I saw a bit of developments coming from pokeys's developers and I thought they might have implemented new ways to control a pwm and bypass S commands breaking constant velocity.

I saw somewhere a way to use an arduino nano to take step/dir signals from a motor and convert it as a pwm signal for my diode. But with a 150€ cards, isn't that possible ? I tried M62/M67 with no sucess.
I would like to avoid the nano solution or change my card and therefore settings.

Thanks,
Alexandre

In the changelog of the pokey plugin for mach4, it says :
9.06.0.5325 (28.3.2024)
- Support for M67 (analog motion-sync commands - e.g. laser PWM control) - M67 E0 Q100 (only Analog output 0 is supported)

Does anybody know how to make it work ?

Ok, I will answer to myself in order to maybe help others on the subject.

After a few echange with poscope's support, I installed last plugin (9.17.0.5596) and it appeared that my mach4 version was too old (5036). It was the version available on their website. But there are new versions available on https://www.machsupport.com/ftp/Mach4/DevlopmentVersions/
I installed the last build (6693) and finally could assign the desired pwm pin on the analog output 0 in order to use M67 E0 QXX to control my laser with synced movements.

I'll now need to change my scripts since the new version seems to have broke those and make some tunings with my laser settings.

I first tried to use LaserGRBL or lightburn but those two doesn't suit my CNC. It is a queenbee screw driven. Therefore I need spaces to be able to reach the maximum velocity. Auggie did that and I used a python script to generate a greyscale matrix with variable feedrates and power. Since the raster is bidirectionnal, I saw some blur caused by the small delay of M67 commands. With a bit of tweaking, I managed to wipe them. If someone is interested, here's the script :
# =========================================
# Laser Calibration - Feedrates
# =========================================

def linspace(start, stop, n):
    if n <= 1: return [start]
    return [start + i * (stop - start) / (n - 1) for i in range(n)]

# --- PARAMETERS ---
min_power = 8
max_power = 35
num_steps = 10
power_steps = linspace(min_power, max_power, num_steps)

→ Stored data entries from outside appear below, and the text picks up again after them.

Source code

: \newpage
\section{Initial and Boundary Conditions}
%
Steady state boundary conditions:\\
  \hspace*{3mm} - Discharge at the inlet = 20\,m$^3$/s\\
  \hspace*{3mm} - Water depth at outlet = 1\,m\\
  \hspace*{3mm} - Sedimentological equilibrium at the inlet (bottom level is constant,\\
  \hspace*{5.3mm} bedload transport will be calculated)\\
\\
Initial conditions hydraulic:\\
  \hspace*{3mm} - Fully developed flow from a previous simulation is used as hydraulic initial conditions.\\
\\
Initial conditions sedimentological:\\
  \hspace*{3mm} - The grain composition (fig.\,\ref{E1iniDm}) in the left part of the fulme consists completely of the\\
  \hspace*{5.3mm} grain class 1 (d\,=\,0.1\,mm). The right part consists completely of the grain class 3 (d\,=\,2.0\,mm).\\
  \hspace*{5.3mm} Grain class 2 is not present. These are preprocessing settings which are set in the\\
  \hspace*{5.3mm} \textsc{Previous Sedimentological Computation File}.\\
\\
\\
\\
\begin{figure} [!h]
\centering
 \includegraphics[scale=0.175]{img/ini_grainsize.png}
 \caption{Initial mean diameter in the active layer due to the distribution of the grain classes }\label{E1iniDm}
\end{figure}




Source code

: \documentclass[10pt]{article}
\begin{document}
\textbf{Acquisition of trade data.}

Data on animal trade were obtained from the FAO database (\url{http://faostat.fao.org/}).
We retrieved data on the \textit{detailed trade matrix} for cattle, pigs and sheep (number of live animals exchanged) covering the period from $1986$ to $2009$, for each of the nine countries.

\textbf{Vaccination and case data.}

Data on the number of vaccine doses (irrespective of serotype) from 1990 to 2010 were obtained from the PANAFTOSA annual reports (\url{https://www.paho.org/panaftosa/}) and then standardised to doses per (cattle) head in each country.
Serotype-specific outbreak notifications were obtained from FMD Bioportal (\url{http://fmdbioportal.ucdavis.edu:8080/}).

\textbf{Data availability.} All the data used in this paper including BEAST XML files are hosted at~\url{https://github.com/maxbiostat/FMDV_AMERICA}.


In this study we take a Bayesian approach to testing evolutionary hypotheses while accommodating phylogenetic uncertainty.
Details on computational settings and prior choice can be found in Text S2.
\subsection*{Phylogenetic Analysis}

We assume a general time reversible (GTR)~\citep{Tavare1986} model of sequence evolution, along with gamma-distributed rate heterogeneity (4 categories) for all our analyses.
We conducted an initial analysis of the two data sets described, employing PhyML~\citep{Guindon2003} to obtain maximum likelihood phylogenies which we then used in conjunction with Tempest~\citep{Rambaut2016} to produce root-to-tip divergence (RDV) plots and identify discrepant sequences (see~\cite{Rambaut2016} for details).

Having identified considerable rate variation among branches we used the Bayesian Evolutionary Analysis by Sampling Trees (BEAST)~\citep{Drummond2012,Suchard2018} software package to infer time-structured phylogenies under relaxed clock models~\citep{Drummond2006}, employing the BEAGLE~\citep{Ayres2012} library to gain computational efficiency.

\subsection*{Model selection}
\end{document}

feedrates = [1400, 1600, 2000, 2400, 2600, 2800, 3000]

# Base 16ms (Parfaite à F1500)
laser_latency_ms = 16.0

# blur tweak
boost_at_3000 = -0.25
reference_feed = 1500.0

# runway premove
pre_move = 15.0 

band_width = 2.0
gap_width = 1.0
line_step = 0.14

output_file = "laser_calib_negative_boost.nc"

# --- CALCULATIONS ---
lines_per_band = int(band_width / line_step)
total_length = (num_steps * 2.0) + ((num_steps - 1) * 0.5)

gcode = []
gcode.append("G21 G90 G17 G94")
gcode.append("M3 M67 E0 Q0")

current_y = 0.0

for feed in feedrates:
    # 1. Base 16ms
    base_offset = (feed * laser_latency_ms) / 60000
   
    # 2. Boost négatif progressif
    extra_boost = 0.0
    if feed > reference_feed:
        # La valeur sera négative ici
        extra_boost = boost_at_3000 * ((feed - reference_feed) / (3000.0 - reference_feed))
   
    current_offset = base_offset + extra_boost
   
    gcode.append(f"\n( BAND F{feed} | Offset: {current_offset:.3f}mm )")
   
    for line in range(lines_per_band):
        if line % 2 == 0:
            x_dir, x_start = 1, 0.0
            corr = current_offset
        else:
            x_dir, x_start = -1, total_length
            corr = -current_offset

        start_runway = x_start - (pre_move * x_dir)
        gcode.append(f"G0 X{start_runway:.3f} Y{current_y:.3f}")

        x_cursor = x_start
        gcode.append(f"G1 X{x_cursor + corr:.3f} F{feed}")

        p_seq = list(enumerate(power_steps)) if x_dir == 1 else list(enumerate(power_steps))[::-1]
       
        for i, p in p_seq:
            gcode.append(f"M67 E0 Q{p:.2f}")
            x_cursor += x_dir * 2.0
            gcode.append(f"G1 X{x_cursor + corr:.3f}")

            if (x_dir == 1 and i < num_steps-1) or (x_dir == -1 and i > 0):
                gcode.append("M67 E0 Q0")
                x_cursor += x_dir * 0.5
                gcode.append(f"G1 X{x_cursor + corr:.3f}")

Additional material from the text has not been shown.